■ WORK TO COMPLETE ■
Each line of the data below that carries the word "mappingOrDefault" needs to be copied.

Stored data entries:
::::::

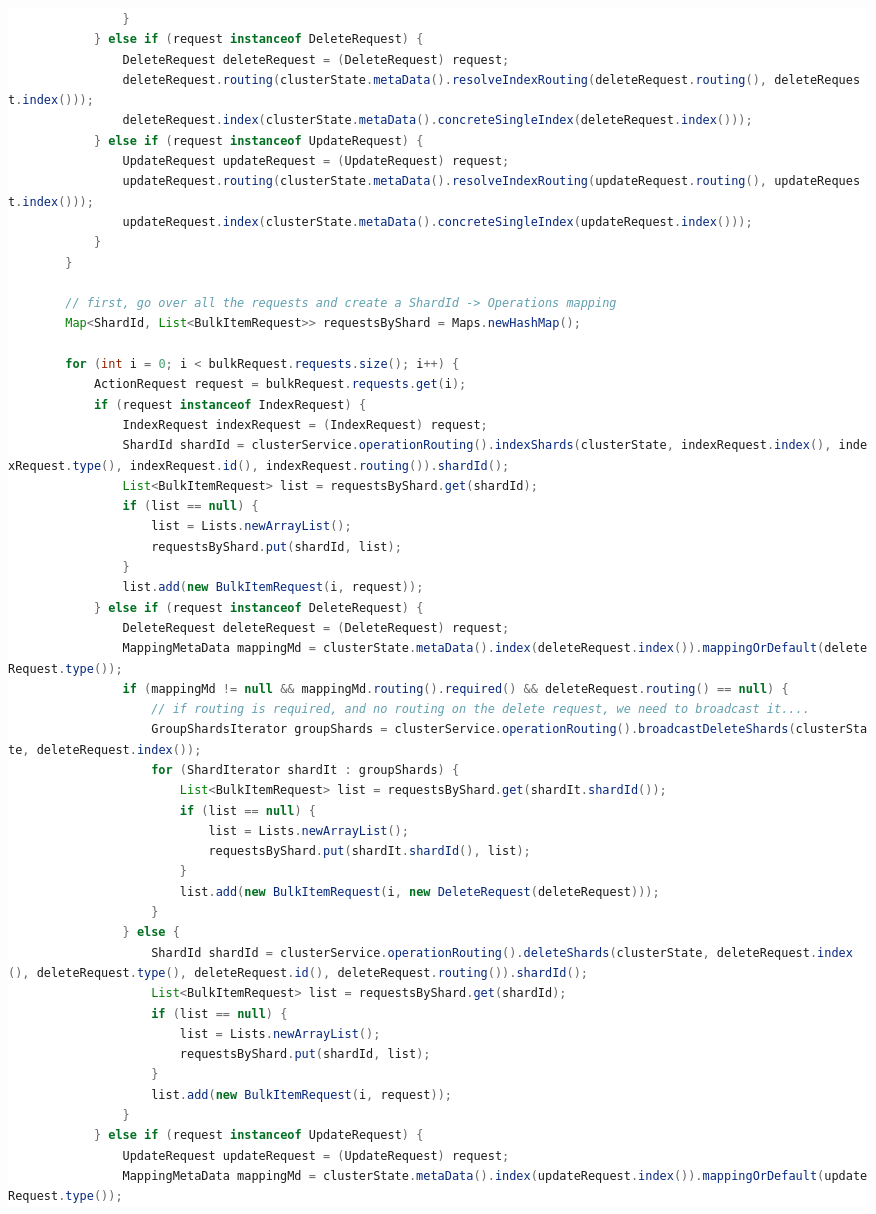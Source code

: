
 ```java
                }
            } else if (request instanceof DeleteRequest) {
                DeleteRequest deleteRequest = (DeleteRequest) request;
                deleteRequest.routing(clusterState.metaData().resolveIndexRouting(deleteRequest.routing(), deleteRequest.index()));
                deleteRequest.index(clusterState.metaData().concreteSingleIndex(deleteRequest.index()));
            } else if (request instanceof UpdateRequest) {
                UpdateRequest updateRequest = (UpdateRequest) request;
                updateRequest.routing(clusterState.metaData().resolveIndexRouting(updateRequest.routing(), updateRequest.index()));
                updateRequest.index(clusterState.metaData().concreteSingleIndex(updateRequest.index()));
            }
        }

        // first, go over all the requests and create a ShardId -> Operations mapping
        Map<ShardId, List<BulkItemRequest>> requestsByShard = Maps.newHashMap();

        for (int i = 0; i < bulkRequest.requests.size(); i++) {
            ActionRequest request = bulkRequest.requests.get(i);
            if (request instanceof IndexRequest) {
                IndexRequest indexRequest = (IndexRequest) request;
                ShardId shardId = clusterService.operationRouting().indexShards(clusterState, indexRequest.index(), indexRequest.type(), indexRequest.id(), indexRequest.routing()).shardId();
                List<BulkItemRequest> list = requestsByShard.get(shardId);
                if (list == null) {
                    list = Lists.newArrayList();
                    requestsByShard.put(shardId, list);
                }
                list.add(new BulkItemRequest(i, request));
            } else if (request instanceof DeleteRequest) {
                DeleteRequest deleteRequest = (DeleteRequest) request;
                MappingMetaData mappingMd = clusterState.metaData().index(deleteRequest.index()).mappingOrDefault(deleteRequest.type());
                if (mappingMd != null && mappingMd.routing().required() && deleteRequest.routing() == null) {
                    // if routing is required, and no routing on the delete request, we need to broadcast it....
                    GroupShardsIterator groupShards = clusterService.operationRouting().broadcastDeleteShards(clusterState, deleteRequest.index());
                    for (ShardIterator shardIt : groupShards) {
                        List<BulkItemRequest> list = requestsByShard.get(shardIt.shardId());
                        if (list == null) {
                            list = Lists.newArrayList();
                            requestsByShard.put(shardIt.shardId(), list);
                        }
                        list.add(new BulkItemRequest(i, new DeleteRequest(deleteRequest)));
                    }
                } else {
                    ShardId shardId = clusterService.operationRouting().deleteShards(clusterState, deleteRequest.index(), deleteRequest.type(), deleteRequest.id(), deleteRequest.routing()).shardId();
                    List<BulkItemRequest> list = requestsByShard.get(shardId);
                    if (list == null) {
                        list = Lists.newArrayList();
                        requestsByShard.put(shardId, list);
                    }
                    list.add(new BulkItemRequest(i, request));
                }
            } else if (request instanceof UpdateRequest) {
                UpdateRequest updateRequest = (UpdateRequest) request;
                MappingMetaData mappingMd = clusterState.metaData().index(updateRequest.index()).mappingOrDefault(updateRequest.type());
```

::::::

■ FINISHED TASK ■
                MappingMetaData mappingMd = clusterState.metaData().index(deleteRequest.index()).mappingOrDefault(deleteRequest.type());
                MappingMetaData mappingMd = clusterState.metaData().index(updateRequest.index()).mappingOrDefault(updateRequest.type());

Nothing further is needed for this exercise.